Por Misto Brasil – DF

Acusado de lavagem de dinheiro, falsidade ideológica e uso de documento falso, Jair Renan, filho do ex-presidente Jair Bolsonaro (PL), terá de responder à Justiça do Distrito Federal a partir de 17 de novembro, quando está marcado o início da ação penal.

Jair Renan se tornou réu após ser denunciado pelo Ministério Público do Distrito Federal e indiciado pela Polícia Civil do DF.

Leia: Jair Renan Bolsonaro virou réu por falsidade ideológica

Leia: veja como era o esquema com suspeita de participação de Jair Renan Bolsonaro

Durante a sessão de julgamento, haverá a oitiva de testemunhas e a possibilidade de novas diligências serem determinadas. Entre os já confirmados para depor está Diego Pupe, ex-assessor de Jair Renan. Também devem ser ouvidos delegados e um gerente de banco ligados ao caso, informou o Estadão.

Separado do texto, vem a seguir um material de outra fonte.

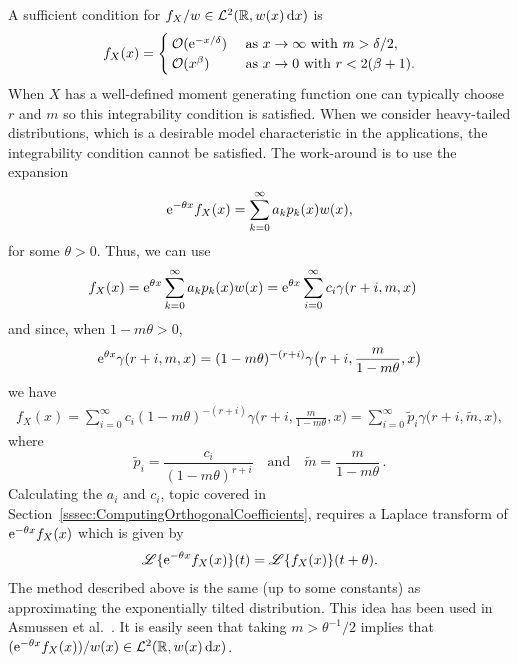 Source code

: A sufficient condition for $f_{X}/w\in\mathcal{L}^2(\mathbb{R}, w(x) \mathop{}\!\mathrm{d} x)$ is
\begin{equation} \label{eq:IntegrabilityCondition}
f_{X}(x)=
\begin{cases}
{\mathcal{O}}(\mathrm{e}^{- x/\delta})&\text{ as }x\rightarrow\infty\text{ with }m>\delta/2,\\
{\mathcal{O}}(x^{\beta})&\text{  as }x\rightarrow0\text{ with } r < 2( \beta + 1).
\end{cases}
\end{equation}
When $X$ has a well-defined moment generating function one can typically choose $r$ and $m$ so this integrability condition is satisfied. When we consider heavy-tailed distributions, which is a desirable model characteristic in the applications, the integrability condition cannot be satisfied. The work-around is to use the expansion
\[ \mathrm{e}^{-\theta x} f_{X}(x)
= \sum_{k=0}^\infty a_k p_k(x) w(x),  \]
for some $\theta > 0$. Thus, we can use
\begin{align*}
f_{X}(x)
&= \mathrm{e}^{\theta x} \sum_{k=0}^\infty a_k p_k(x) w(x)
=  \mathrm{e}^{\theta x} \sum_{i=0}^{\infty} c_i \gamma(r+i,m,x)
\end{align*}
and since, when $1-m \theta > 0$,
\[ \mathrm{e}^{\theta x} \gamma(r+i, m, x) = (1-m \theta)^{-(r+i)} \gamma\big(r+i, \frac{m}{1-m\theta}, x \big)  \]
we have
\begin{align*}
f_{X}(x)
= \sum_{i=0}^{\infty} c_i (1-m \theta)^{-(r+i)} \gamma\big(r+i, \frac{m}{1-m\theta}, x \big)
= \sum_{i=0}^{\infty} \widetilde{p}_i \gamma\big(r+i, \widetilde{m}, x \big),
\end{align*}
where
\[ \widetilde{p}_i = \frac{ c_i }{(1-m \theta)^{r+i}}
\quad\text{and}\quad
\widetilde{m} = \frac{m}{1-m\theta} \,.
\]
Calculating the $a_i$ and $c_i$, topic covered in Section~\ref{sssec:ComputingOrthogonalCoefficients}, requires a Laplace transform of $\mathrm{e}^{-\theta x} f_{X}(x)$ which is given by
\begin{align*}
\mathscr{L}\{ \mathrm{e}^{-\theta x} f_{X}(x) \}(t)
= \mathscr{L}\{ f_{X}(x) \}(t+\theta).
\end{align*}
The method described above is the same (up to some constants) as approximating the exponentially tilted distribution.
This idea has been used in Asmussen et al.\ \cite{asmussen2016orthonormal}.
It is easily seen that taking $m >\theta^{-1}/2$ implies that $(\mathrm{e}^{-\theta x} f_{X}(x))/w(x)\in\mathcal{L}^2(\mathbb{R}, w(x) \mathop{}\!\mathrm{d} x)$.

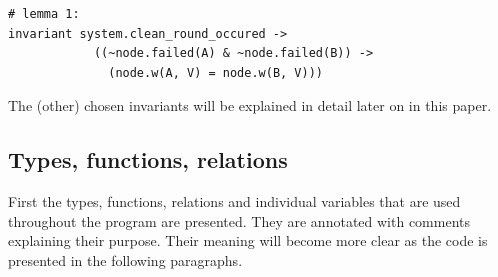 \documentclass[fleqn]{article}
\begin{document}
\begin{mdframed}[nobreak=true, backgroundcolor=light-gray, roundcorner=10pt,leftmargin=1, rightmargin=1, innerleftmargin=15, innertopmargin=15,innerbottommargin=15, outerlinewidth=1, linecolor=light-gray]
\begin{lstlisting}
# lemma 1:
invariant system.clean_round_occured ->
            ((~node.failed(A) & ~node.failed(B)) ->
              (node.w(A, V) = node.w(B, V)))
\end{lstlisting}
\end{mdframed}

\noindent The (other) chosen invariants will be explained in detail later on in this paper.

\subsection{Types, functions, relations}
First the types, functions, relations and individual variables that are used throughout the program are presented. They are annotated with comments explaining their purpose.  Their meaning will become more clear as the code is presented in the following paragraphs.
\end{document}
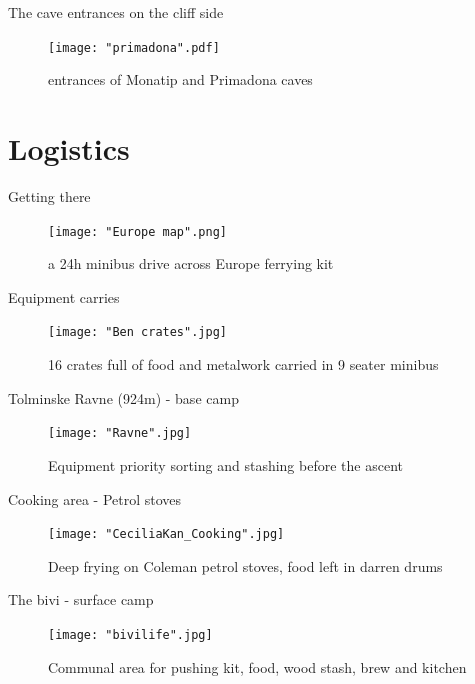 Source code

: \documentclass[10pt]{beamer}
\begin{document}
\begin{frame}{The cave entrances on the cliff side}
    \begin{figure}[!ht]
    \centering
    \texttt{[image: "primadona".pdf]}
    \caption{entrances of Monatip and Primadona caves}
    \end{figure}
\end{frame}


\section{Logistics} 
\begin{frame}{Getting there}
    \begin{figure}[!ht]
    \centering
    \texttt{[image: "Europe map".png]}
    \caption{a 24h minibus drive across Europe ferrying kit}
    \end{figure}
\end{frame}
\begin{frame}{Equipment carries}
    \begin{figure}[!ht]
    \centering
    \texttt{[image: "Ben crates".jpg]}
    \caption{16 crates full of food and metalwork carried in 9 seater minibus}
    \end{figure}
\end{frame}
\begin{frame}{Tolminske Ravne (924m) - base camp}
    \begin{figure}[!ht]
    \centering
    \texttt{[image: "Ravne".jpg]}
    \caption{Equipment priority sorting and stashing before the ascent}
    \end{figure}
\end{frame}

\begin{frame}{Cooking area - Petrol stoves}
    \begin{figure}[!ht]
    \centering
    \texttt{[image: "CeciliaKan\_Cooking".jpg]}
    \caption{Deep frying on Coleman petrol stoves, food left in darren drums}
    \end{figure}
\end{frame}

\begin{frame}{The bivi - surface camp}
    \begin{figure}[!ht]
    \centering
    \texttt{[image: "bivilife".jpg]}
    \caption{Communal area for pushing kit, food, wood stash, brew and kitchen}
    \end{figure}
\end{frame}
\end{document}
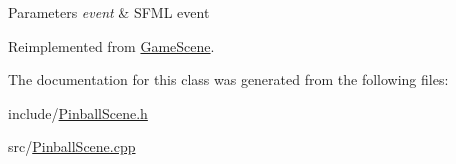 \begin{DoxyParams}{Parameters}
{\em event} & S\+F\+M\+L event \\
\hline
\end{DoxyParams}


Reimplemented from \hyperlink{class_game_scene_a9cf68fbf8e0805cbb1618a71e04d7fa4}{Game\+Scene}.



The documentation for this class was generated from the following files\+:\begin{DoxyCompactItemize}
\item 
include/\hyperlink{_pinball_scene_8h}{Pinball\+Scene.\+h}\item 
src/\hyperlink{_pinball_scene_8cpp}{Pinball\+Scene.\+cpp}\end{DoxyCompactItemize}
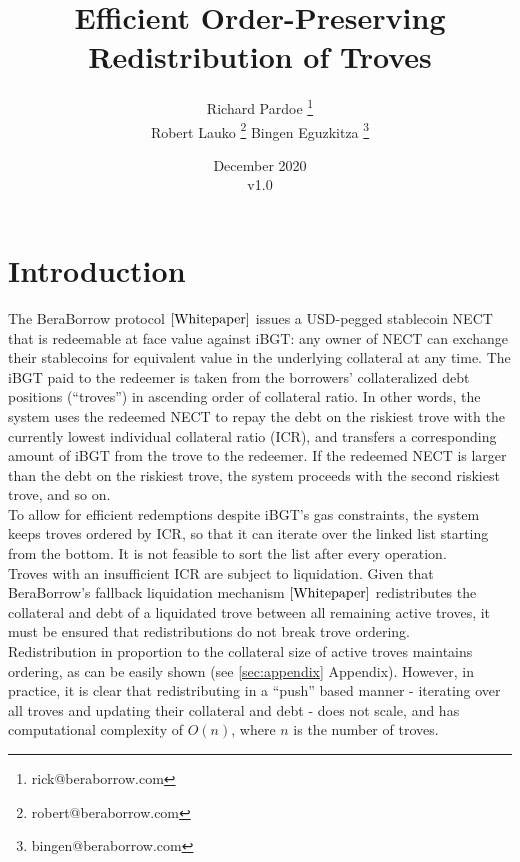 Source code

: \documentclass[reqno]{article}
\begin{document}
\title{\textbf{Efficient Order-Preserving Redistribution of Troves}}
\author{Richard Pardoe \thanks{rick@beraborrow.com}\\[1ex]
  Robert Lauko \thanks{robert@beraborrow.com} \hspace{2cm}
  Bingen Eguzkitza \thanks{bingen@beraborrow.com}
}
\date{December 2020\\v1.0}
\maketitle

\tableofcontents

\section{Introduction}


The BeraBorrow protocol $\cite{Whitepaper}$ issues a USD-pegged stablecoin NECT that is redeemable at face value against iBGT: any owner of NECT can exchange their stablecoins for equivalent value in the underlying collateral at any time. The iBGT paid to the redeemer is taken from the borrowers' collateralized debt positions (“troves”) in ascending order of collateral ratio. In other words, the system uses the redeemed NECT to repay the debt on the riskiest trove with the currently lowest individual collateral ratio (ICR), and transfers a corresponding amount of iBGT from the trove to the redeemer. If the redeemed NECT is larger than the debt on the riskiest trove, the system proceeds with the second riskiest trove, and so on. \\

To allow for efficient redemptions despite iBGT's gas constraints, the system keeps troves ordered by ICR, so that it can iterate over the linked list starting from the bottom. It is not feasible to sort the list after every operation. \\

Troves with an insufficient ICR are subject to liquidation. Given that BeraBorrow's fallback liquidation mechanism $\cite{Whitepaper}$ redistributes the collateral and debt of a liquidated trove between all remaining active troves, it must be ensured that redistributions do not break trove ordering. \\

Redistribution in proportion to the collateral size of active troves maintains ordering, as can be easily shown (see \ref{sec:appendix} Appendix). However, in practice, it is clear that redistributing in a “push” based manner - iterating over all troves and updating their collateral and debt - does not scale, and has computational complexity of $O(n)$, where $n$ is the number of troves. \\
\end{document}
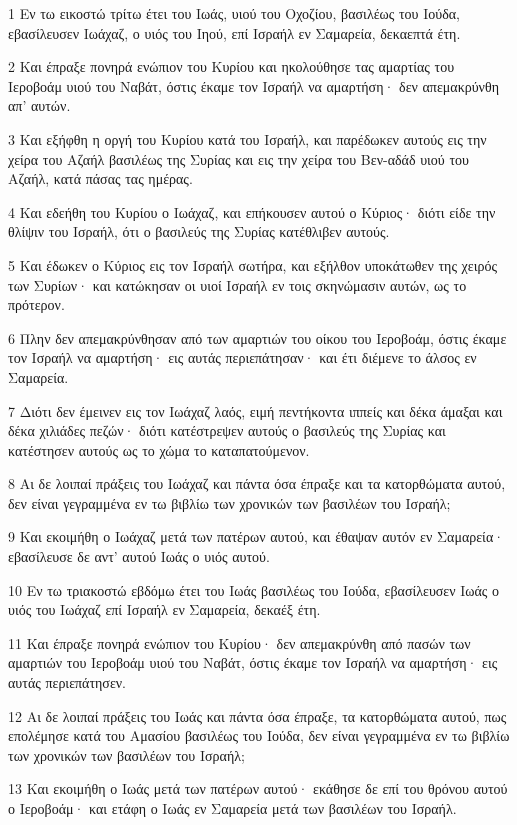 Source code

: \par 1 Εν τω εικοστώ τρίτω έτει του Ιωάς, υιού του Οχοζίου, βασιλέως του Ιούδα, εβασίλευσεν Ιωάχαζ, ο υιός του Ιηού, επί Ισραήλ εν Σαμαρεία, δεκαεπτά έτη.
\par 2 Και έπραξε πονηρά ενώπιον του Κυρίου και ηκολούθησε τας αμαρτίας του Ιεροβοάμ υιού του Ναβάτ, όστις έκαμε τον Ισραήλ να αμαρτήση· δεν απεμακρύνθη απ' αυτών.
\par 3 Και εξήφθη η οργή του Κυρίου κατά του Ισραήλ, και παρέδωκεν αυτούς εις την χείρα του Αζαήλ βασιλέως της Συρίας και εις την χείρα του Βεν-αδάδ υιού του Αζαήλ, κατά πάσας τας ημέρας.
\par 4 Και εδεήθη του Κυρίου ο Ιωάχαζ, και επήκουσεν αυτού ο Κύριος· διότι είδε την θλίψιν του Ισραήλ, ότι ο βασιλεύς της Συρίας κατέθλιβεν αυτούς.
\par 5 Και έδωκεν ο Κύριος εις τον Ισραήλ σωτήρα, και εξήλθον υποκάτωθεν της χειρός των Συρίων· και κατώκησαν οι υιοί Ισραήλ εν τοις σκηνώμασιν αυτών, ως το πρότερον.
\par 6 Πλην δεν απεμακρύνθησαν από των αμαρτιών του οίκου του Ιεροβοάμ, όστις έκαμε τον Ισραήλ να αμαρτήση· εις αυτάς περιεπάτησαν· και έτι διέμενε το άλσος εν Σαμαρεία.
\par 7 Διότι δεν έμεινεν εις τον Ιωάχαζ λαός, ειμή πεντήκοντα ιππείς και δέκα άμαξαι και δέκα χιλιάδες πεζών· διότι κατέστρεψεν αυτούς ο βασιλεύς της Συρίας και κατέστησεν αυτούς ως το χώμα το καταπατούμενον.
\par 8 Αι δε λοιπαί πράξεις του Ιωάχαζ και πάντα όσα έπραξε και τα κατορθώματα αυτού, δεν είναι γεγραμμένα εν τω βιβλίω των χρονικών των βασιλέων του Ισραήλ;
\par 9 Και εκοιμήθη ο Ιωάχαζ μετά των πατέρων αυτού, και έθαψαν αυτόν εν Σαμαρεία· εβασίλευσε δε αντ' αυτού Ιωάς ο υιός αυτού.
\par 10 Εν τω τριακοστώ εβδόμω έτει του Ιωάς βασιλέως του Ιούδα, εβασίλευσεν Ιωάς ο υιός του Ιωάχαζ επί Ισραήλ εν Σαμαρεία, δεκαέξ έτη.
\par 11 Και έπραξε πονηρά ενώπιον του Κυρίου· δεν απεμακρύνθη από πασών των αμαρτιών του Ιεροβοάμ υιού του Ναβάτ, όστις έκαμε τον Ισραήλ να αμαρτήση· εις αυτάς περιεπάτησεν.
\par 12 Αι δε λοιπαί πράξεις του Ιωάς και πάντα όσα έπραξε, τα κατορθώματα αυτού, πως επολέμησε κατά του Αμασίου βασιλέως του Ιούδα, δεν είναι γεγραμμένα εν τω βιβλίω των χρονικών των βασιλέων του Ισραήλ;
\par 13 Και εκοιμήθη ο Ιωάς μετά των πατέρων αυτού· εκάθησε δε επί του θρόνου αυτού ο Ιεροβοάμ· και ετάφη ο Ιωάς εν Σαμαρεία μετά των βασιλέων του Ισραήλ.
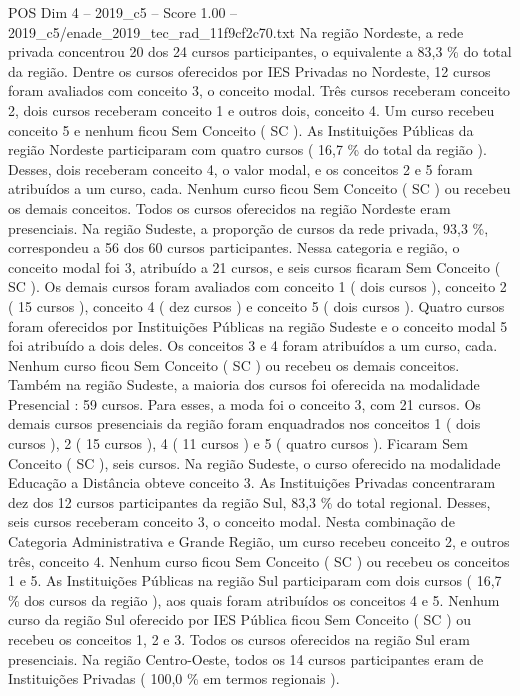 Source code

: \begin{textsample}{POS Dim 4 – 2019\_c5 – Score 1.00 – 2019\_c5/enade\_2019\_tec\_rad\_11f9cf2c70.txt}
Na região Nordeste, a rede privada concentrou 20 dos 24 cursos participantes, o equivalente a 83,3 \% do total da região.
Dentre os cursos oferecidos por IES Privadas no Nordeste, 12 cursos foram avaliados com conceito 3, o conceito modal.
Três cursos receberam conceito 2, dois cursos receberam conceito 1 e outros dois, conceito 4.
Um curso recebeu conceito 5 e nenhum ficou Sem Conceito ( SC ).
As Instituições Públicas da região Nordeste participaram com quatro cursos ( 16,7 \% do total da região ).
Desses, dois receberam conceito 4, o valor modal, e os conceitos 2 e 5 foram atribuídos a um curso, cada.
Nenhum curso ficou Sem Conceito ( SC ) ou recebeu os demais conceitos.
Todos os cursos oferecidos na região Nordeste eram presenciais.
Na região Sudeste, a proporção de cursos da rede privada, 93,3 \%, correspondeu a 56 dos 60 cursos participantes.
Nessa categoria e região, o conceito modal foi 3, atribuído a 21 cursos, e seis cursos ficaram Sem Conceito ( SC ).
Os demais cursos foram avaliados com conceito 1 ( dois cursos ), conceito 2 ( 15 cursos ), conceito 4 ( dez cursos ) e conceito 5 ( dois cursos ).
Quatro cursos foram oferecidos por Instituições Públicas na região Sudeste e o conceito modal 5 foi atribuído a dois deles.
Os conceitos 3 e 4 foram atribuídos a um curso, cada.
Nenhum curso ficou Sem Conceito ( SC ) ou recebeu os demais conceitos.
Também na região Sudeste, a maioria dos cursos foi oferecida na modalidade Presencial : 59 cursos.
Para esses, a moda foi o conceito 3, com 21 cursos.
Os demais cursos presenciais da região foram enquadrados nos conceitos 1 ( dois cursos ), 2 ( 15 cursos ), 4 ( 11 cursos ) e 5 ( quatro cursos ).
Ficaram Sem Conceito ( SC ), seis cursos.
Na região Sudeste, o curso oferecido na modalidade Educação a Distância obteve conceito 3.
As Instituições Privadas concentraram dez dos 12 cursos participantes da região Sul, 83,3 \% do total regional.
Desses, seis cursos receberam conceito 3, o conceito modal.
Nesta combinação de Categoria Administrativa e Grande Região, um curso recebeu conceito 2, e outros três, conceito 4.
Nenhum curso ficou Sem Conceito ( SC ) ou recebeu os conceitos 1 e 5.
As Instituições Públicas na região Sul participaram com dois cursos ( 16,7 \% dos cursos da região ), aos quais foram atribuídos os conceitos 4 e 5.
Nenhum curso da região Sul oferecido por IES Pública ficou Sem Conceito ( SC ) ou recebeu os conceitos 1, 2 e 3.
Todos os cursos oferecidos na região Sul eram presenciais.
Na região Centro-Oeste, todos os 14 cursos participantes eram de Instituições Privadas ( 100,0 \% em termos regionais ).

\end{textsample}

O filho do ex-presidente foi investigado por suspeita de usar documentos com informações falsas de sua empresa de eventos para obter um empréstimo bancário que acabou não sendo quitado.

Conforme a conclusão da investigação da Polícia Civil, o grupo de Jair Renan criou uma “pessoa fictícia”, com documentos falsos, para conseguir empréstimos em bancos privados.

Os indícios apontam que Maciel Alves, sócio e instrutor de tiro de Jair Renan Bolsonaro, junto a um de seus auxiliares, teria criado a fictícia identidade de Antonio Amancio Alves Mandarrari. Essa identidade, sem validade legal, foi usada para abrir uma conta bancária. Mandarrari consta como proprietário de empresas na condição de “laranja”.

Segundo os investigadores da Delegacia de Repressão a Crimes de Ordem Tributária (DOT), do Departamento de Combate à Corrupção (Decor), o esquema é fruto da existência de uma associação criminosa, cuja estratégia era “obter indevida vantagem econômica, passa pela inserção de um terceiro” para se ocultar o verdadeiro proprietário das empresas de fachada ou empresas “fantasmas”, utilizadas por Maciel Alves e Jair Renan.